U.S. lawmakers on both sides of the aisle are weighing actions to allow U.S. agents working in Mexico to pack heat after a drug gang killed an unarmed U.S. immigration agent and wounded another.
U.S. agents have not been allowed to carry weapons in Mexico since a 1990 agreement. But their safety has been increasingly in jeopardy ever since Mexican President Felipe Calederon declared war on the drug cartels when he took office in December 2006.
"It is essential that the U.S. government conduct a comprehensive threat assessment to protect U.S. government personnel working in Mexico," said Rep. Peter King, R-N.Y., the chairman of the House Homeland Security Committee. "We must also talk to the Mexicans about their prohibition against U.S. personnel carrying weapons and determine the extent to which security details must be expanded."
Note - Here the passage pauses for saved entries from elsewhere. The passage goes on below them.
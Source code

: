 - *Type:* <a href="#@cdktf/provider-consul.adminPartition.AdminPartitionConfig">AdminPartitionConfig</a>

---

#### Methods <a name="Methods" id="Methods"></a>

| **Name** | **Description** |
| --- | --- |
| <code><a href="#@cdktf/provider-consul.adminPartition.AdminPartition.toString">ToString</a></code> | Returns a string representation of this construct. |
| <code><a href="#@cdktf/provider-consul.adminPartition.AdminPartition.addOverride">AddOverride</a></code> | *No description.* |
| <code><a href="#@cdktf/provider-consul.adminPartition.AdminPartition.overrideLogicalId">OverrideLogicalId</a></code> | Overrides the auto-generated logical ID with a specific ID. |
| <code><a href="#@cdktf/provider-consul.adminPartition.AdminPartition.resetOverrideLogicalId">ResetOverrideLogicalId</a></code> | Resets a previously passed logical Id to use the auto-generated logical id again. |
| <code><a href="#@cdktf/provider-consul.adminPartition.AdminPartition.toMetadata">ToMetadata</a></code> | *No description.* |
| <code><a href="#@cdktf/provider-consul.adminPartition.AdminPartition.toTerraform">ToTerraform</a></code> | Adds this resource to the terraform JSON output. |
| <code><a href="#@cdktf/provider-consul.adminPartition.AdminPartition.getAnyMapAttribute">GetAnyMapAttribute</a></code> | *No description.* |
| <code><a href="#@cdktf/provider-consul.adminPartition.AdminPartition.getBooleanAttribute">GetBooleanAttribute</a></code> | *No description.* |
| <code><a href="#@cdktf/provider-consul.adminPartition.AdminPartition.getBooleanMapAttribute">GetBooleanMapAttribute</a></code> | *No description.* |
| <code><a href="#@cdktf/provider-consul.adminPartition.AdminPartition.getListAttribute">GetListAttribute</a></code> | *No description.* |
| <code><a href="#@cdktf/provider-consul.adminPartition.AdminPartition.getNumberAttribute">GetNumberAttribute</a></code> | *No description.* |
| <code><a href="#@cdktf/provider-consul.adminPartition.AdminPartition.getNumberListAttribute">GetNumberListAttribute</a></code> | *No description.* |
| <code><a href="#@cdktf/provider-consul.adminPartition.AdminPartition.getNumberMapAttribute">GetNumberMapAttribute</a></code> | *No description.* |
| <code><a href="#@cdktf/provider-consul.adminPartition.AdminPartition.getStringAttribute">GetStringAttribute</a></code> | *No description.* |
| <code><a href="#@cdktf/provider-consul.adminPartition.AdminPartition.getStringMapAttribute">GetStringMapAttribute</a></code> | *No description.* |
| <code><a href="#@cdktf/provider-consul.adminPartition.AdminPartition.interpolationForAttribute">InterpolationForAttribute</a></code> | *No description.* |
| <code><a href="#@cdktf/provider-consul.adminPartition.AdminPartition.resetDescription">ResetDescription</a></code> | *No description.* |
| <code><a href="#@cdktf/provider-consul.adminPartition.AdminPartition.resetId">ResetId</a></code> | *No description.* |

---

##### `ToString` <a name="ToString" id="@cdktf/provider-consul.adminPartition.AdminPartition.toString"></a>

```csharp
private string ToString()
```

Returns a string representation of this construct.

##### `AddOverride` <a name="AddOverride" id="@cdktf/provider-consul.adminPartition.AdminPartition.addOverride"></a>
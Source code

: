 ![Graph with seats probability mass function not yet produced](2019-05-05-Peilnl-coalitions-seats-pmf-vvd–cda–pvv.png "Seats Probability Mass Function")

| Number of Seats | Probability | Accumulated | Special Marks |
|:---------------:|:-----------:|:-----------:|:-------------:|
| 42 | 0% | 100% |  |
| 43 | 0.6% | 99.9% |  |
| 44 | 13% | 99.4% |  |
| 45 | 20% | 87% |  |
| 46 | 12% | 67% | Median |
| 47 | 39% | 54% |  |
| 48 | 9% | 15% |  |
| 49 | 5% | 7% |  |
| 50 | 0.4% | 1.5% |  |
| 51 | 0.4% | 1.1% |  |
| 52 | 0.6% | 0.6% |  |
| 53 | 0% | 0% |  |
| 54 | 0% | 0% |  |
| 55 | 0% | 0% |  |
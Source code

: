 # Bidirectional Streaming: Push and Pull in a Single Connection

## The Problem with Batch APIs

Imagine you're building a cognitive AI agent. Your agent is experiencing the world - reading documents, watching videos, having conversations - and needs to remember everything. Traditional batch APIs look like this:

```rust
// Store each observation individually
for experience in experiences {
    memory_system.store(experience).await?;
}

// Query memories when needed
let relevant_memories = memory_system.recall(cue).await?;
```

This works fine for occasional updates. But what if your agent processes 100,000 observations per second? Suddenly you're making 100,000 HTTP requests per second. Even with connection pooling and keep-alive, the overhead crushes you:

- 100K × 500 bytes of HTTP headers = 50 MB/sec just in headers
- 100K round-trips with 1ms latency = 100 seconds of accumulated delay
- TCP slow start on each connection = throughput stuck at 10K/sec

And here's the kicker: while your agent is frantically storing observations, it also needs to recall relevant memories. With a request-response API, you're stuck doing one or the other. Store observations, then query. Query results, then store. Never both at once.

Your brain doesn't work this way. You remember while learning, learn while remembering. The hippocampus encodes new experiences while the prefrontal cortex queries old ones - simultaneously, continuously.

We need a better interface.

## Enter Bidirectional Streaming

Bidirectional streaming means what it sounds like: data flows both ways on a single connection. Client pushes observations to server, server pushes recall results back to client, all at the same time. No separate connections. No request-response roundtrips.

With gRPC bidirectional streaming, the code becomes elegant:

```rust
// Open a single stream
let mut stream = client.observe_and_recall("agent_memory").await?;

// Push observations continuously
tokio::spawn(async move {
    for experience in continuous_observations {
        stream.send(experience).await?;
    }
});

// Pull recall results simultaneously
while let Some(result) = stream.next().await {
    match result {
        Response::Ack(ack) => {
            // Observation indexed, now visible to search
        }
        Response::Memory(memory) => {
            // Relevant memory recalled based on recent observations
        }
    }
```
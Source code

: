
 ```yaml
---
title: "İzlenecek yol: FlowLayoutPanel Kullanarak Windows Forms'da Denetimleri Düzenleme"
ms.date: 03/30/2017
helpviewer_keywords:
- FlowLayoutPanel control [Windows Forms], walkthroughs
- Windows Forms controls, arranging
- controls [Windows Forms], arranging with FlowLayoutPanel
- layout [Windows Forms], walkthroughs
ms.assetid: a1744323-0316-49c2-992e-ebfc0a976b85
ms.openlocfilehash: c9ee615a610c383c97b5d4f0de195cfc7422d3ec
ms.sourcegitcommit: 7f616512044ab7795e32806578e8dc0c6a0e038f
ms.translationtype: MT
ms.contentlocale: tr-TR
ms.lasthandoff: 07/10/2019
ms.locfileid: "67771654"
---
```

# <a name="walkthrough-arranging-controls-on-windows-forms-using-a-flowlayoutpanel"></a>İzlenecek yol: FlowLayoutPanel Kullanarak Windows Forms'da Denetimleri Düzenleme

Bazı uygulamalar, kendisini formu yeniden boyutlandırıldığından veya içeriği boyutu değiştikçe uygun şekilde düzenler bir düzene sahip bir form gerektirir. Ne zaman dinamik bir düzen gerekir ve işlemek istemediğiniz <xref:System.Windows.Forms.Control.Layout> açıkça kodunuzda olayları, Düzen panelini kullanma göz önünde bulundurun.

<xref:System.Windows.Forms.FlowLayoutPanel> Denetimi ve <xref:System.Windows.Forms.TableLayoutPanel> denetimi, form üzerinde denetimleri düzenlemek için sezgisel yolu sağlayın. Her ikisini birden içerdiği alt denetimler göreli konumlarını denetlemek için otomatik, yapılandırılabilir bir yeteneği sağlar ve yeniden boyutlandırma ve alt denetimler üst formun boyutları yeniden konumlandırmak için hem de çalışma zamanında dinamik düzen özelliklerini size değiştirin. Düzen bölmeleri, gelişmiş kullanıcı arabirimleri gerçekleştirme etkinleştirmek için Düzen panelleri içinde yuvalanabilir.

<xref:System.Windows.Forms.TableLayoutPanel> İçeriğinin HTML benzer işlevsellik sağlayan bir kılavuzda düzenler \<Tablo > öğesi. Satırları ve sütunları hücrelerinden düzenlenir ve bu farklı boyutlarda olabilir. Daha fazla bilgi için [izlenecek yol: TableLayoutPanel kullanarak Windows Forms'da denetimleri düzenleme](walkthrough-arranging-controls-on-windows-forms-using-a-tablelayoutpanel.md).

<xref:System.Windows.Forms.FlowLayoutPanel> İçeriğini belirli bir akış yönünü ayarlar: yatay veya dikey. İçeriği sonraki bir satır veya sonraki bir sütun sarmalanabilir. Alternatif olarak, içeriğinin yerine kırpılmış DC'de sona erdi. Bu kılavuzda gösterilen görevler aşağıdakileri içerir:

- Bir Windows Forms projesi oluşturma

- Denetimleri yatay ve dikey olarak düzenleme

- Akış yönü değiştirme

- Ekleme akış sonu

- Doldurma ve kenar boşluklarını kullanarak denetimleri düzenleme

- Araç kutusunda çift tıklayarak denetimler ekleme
A Homeland subcommittee led by Rep. Mike McCaul, R-Texas, is planning a hearing next month to probe the U.S. role in Mexico's war on its drug cartels.
"The Mexican government doesn't allow our law enforcement to carry weapons in Mexico. It seems to me we're assisting them in this war against the drug cartels. Our law enforcement should be armed," McCaul told Fox News. "These two agents were sitting ducks and sitting targets in what was an intentional ambush.
Immigrations and Customs Agents Jaime Zapata and Victor Avila were shot on a federal highway while traveling in the northern state of San Luis Potosi en route to Mexico City on Feb. 15. The area is at the center of a power struggle between two rival drug gangs, the Zetas and the Gulf Cartel. Zapata was killed, the first murder of a U.S. agent in the line of duty of Mexico's drug war.
The Mexican Defense Department said Wednesday that a suspect was detained but provided little additional information.
U.S. Homeland Security Secretary Janet Napolitano and U.S. Attorney General Eric Holder attended Zapata's funeral Tuesday in his hometown of Brownsville, Texas. Both vowed to continue helping Mexico in its war against drug cartels battling for lucrative trafficking routes into the United States.
The Homeland Security and Justice Departments formed a joint task force led by the FBI to help Mexico find the killers.
Rep. Sheila Jackson Lee, D-Texas, told FoxNews.com that she introduced bipartisan legislation in the last session of Congress and on the first day of the current session to give additional tools to DEA, ATF, CPB agents on the U.S. border so that they are prepared with the weapons to confront the violence.
"Officers cannot enforce laws without good equipment," she said.
McCaul said the attack was a "game changer" because the operating assumption for more than 25 years was that drug cartels would not target or kill a U.S. agent.
"I see this assault as a direct assault on the United States and I think the United States needs to respond accordingly," he said.